The Irish media has a strange love-hate relationship with Irish-America. It's pretty common to hear or read comments about Irish-America or Irish-Americans that would lead to sanctions from Ireland's media watchdogs if they were said about any other group of people on Earth.

In some ways that's fair enough. We're all family, right? And family is always more critical of family. Still it would be nice if those family members in Ireland knew what they were talking about when they talked about Irish-America.

Myers says Irish-America is “composed of a series of grotesque and infantilised east-coast communities of maudlin, tone-deaf necrophiliacs who bawl songs celebrating murder in a far-off land which most of them have never visited, not least because the plane door has not been made which can accommodate their huge rectums.” Myers is hoping to shock and outrage us. I don't think we need to rise to the bait. We can calmly point out that Myers doesn't have a clue.

You see, Myers also professes his admiration for “Americans of Irish ancestry, who have been some of the greatest patriots in US history, from the many Congressional Medals of Honor winners, to heroes like Michael Collins of Apollo fame and General Stan McChrystal today.” See what I mean by love-hate?

Myers, like so many others here, wants to claim us when we do something of which he approves and deny us when we go against him. And – here is where Myers has the most company – he will denigrate and insult us if we dare to hold on to aspects of our Irish identity that we inherited from our parents and grandparents, but which modern Ireland has decided to discard as the refuse of a better-to-be-forgotten past.

Myers finds the singing of rebel songs about a “a far-off land” offensive, but for most Irish-Americans they are simply songs and no different than singing how “we fired our guns and the British kept a comin …,” which can be enjoyed even if you've never been to New Orleans.

The songs are a link back in time to parents, grandparents and further to the emigrant ship. Maybe that is “maudlin,” but it can also simply be part of our history. Myers would approve our celebrating our connection to the Fighting 69th, but not to anything that might have happened in Ireland. That simply makes no sense. We are products of both histories.

For Myers astronaut Michael Collins is an American of Irish ancestry to be admired and not one of those Irish-Americans from the east coast who sings rebel songs. But how does Myers know? I sure don't know, but I do know that Collins' grandfather was from Ireland and Collins' father was one of 11 children and served in the Army his entire career. Collins' father retired a Major General, but he was also the son of an immigrant. He could easily have been both a successful, admirable (in Myers' eyes) American and a singer of Irish rebel songs.

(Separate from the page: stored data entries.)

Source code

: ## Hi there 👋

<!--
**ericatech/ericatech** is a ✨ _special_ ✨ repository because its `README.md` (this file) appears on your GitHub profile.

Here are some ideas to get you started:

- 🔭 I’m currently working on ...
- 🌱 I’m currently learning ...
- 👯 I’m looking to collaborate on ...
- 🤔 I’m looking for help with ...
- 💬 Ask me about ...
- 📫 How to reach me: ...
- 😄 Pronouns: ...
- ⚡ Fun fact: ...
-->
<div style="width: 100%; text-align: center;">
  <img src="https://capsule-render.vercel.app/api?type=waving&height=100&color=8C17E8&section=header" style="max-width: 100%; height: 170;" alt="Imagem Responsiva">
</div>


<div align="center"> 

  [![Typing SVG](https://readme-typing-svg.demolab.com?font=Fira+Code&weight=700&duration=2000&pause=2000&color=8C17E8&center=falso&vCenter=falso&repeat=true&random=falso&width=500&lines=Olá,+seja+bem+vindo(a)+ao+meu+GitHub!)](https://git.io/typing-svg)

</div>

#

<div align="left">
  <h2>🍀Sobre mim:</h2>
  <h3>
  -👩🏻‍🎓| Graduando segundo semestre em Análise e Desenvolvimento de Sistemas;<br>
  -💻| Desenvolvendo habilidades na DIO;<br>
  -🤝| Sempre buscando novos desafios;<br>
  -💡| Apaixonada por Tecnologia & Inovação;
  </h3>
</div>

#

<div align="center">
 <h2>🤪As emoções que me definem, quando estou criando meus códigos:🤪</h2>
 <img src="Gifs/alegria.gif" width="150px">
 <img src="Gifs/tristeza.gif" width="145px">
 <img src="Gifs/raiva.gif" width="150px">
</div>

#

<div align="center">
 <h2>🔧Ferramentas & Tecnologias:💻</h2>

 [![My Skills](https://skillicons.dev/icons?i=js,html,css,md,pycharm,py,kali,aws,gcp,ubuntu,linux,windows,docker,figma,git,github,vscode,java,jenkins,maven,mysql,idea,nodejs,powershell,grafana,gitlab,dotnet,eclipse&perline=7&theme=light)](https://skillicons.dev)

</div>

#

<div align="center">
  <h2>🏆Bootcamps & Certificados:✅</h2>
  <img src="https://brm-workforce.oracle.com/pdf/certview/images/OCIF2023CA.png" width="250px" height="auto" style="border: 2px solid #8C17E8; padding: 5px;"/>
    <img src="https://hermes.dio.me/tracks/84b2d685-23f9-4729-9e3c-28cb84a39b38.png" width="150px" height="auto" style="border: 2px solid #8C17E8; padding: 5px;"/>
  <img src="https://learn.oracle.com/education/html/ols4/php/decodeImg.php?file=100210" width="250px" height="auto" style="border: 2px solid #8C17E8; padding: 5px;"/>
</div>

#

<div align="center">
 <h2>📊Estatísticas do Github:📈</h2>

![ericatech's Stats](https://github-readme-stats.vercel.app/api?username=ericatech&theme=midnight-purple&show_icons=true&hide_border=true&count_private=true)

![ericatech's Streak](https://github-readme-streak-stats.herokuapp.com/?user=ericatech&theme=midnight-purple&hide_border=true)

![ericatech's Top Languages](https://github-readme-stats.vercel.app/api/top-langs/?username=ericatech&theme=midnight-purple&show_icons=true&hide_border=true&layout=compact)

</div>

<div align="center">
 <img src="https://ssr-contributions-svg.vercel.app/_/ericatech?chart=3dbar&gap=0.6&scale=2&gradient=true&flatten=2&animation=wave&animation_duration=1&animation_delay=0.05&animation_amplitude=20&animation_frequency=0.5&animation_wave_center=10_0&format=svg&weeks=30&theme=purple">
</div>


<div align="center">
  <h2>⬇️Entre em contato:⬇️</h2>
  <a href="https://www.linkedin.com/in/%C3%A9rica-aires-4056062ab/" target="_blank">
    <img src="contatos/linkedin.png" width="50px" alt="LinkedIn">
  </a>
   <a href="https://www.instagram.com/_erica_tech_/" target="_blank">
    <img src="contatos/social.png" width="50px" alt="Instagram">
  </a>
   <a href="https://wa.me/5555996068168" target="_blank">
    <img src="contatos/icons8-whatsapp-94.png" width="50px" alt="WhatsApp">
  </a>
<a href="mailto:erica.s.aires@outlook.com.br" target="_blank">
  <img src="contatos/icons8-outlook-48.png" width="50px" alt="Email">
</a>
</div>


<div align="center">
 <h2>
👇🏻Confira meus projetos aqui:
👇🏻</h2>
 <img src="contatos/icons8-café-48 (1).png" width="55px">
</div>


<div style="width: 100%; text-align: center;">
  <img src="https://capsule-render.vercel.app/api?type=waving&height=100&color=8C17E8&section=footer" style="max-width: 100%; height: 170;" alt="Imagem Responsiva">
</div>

As for Collins the astronaut, again I don't know. He did, however, marry a Finnegan from Boston. So quite possibly Collins could have a father and father-in-law who sang Irish rebel songs. Using Myers' stereotype-based reckoning it seems almost certain. Collins himself may even enjoy a rebel song or two.

So what?

What makes Myers' stereotype view of Irish-America more galling is that he somehow believes that the Irish neighborhoods around Boston and New York couldn't possibly produce the kind of Americans he admires. We all know that's not true. Those same “grotesque and infantilised east-coast communities” that bother Myers so much have in the past produced some of the most patriotic Americans.

I daresay I could find many Irish-Americans from those communities serving in Iraq and Afghanistan today; young Americans Myers recently described as belonging “to the bravest generation of soldiers the United States has ever produced.”

That's who Irish-Americans are. Proud Americans and proud of our Irish roots. Maybe if Myers got off his own “ huge rectum” and paid an open-minded visit he might learn a thing or two about us.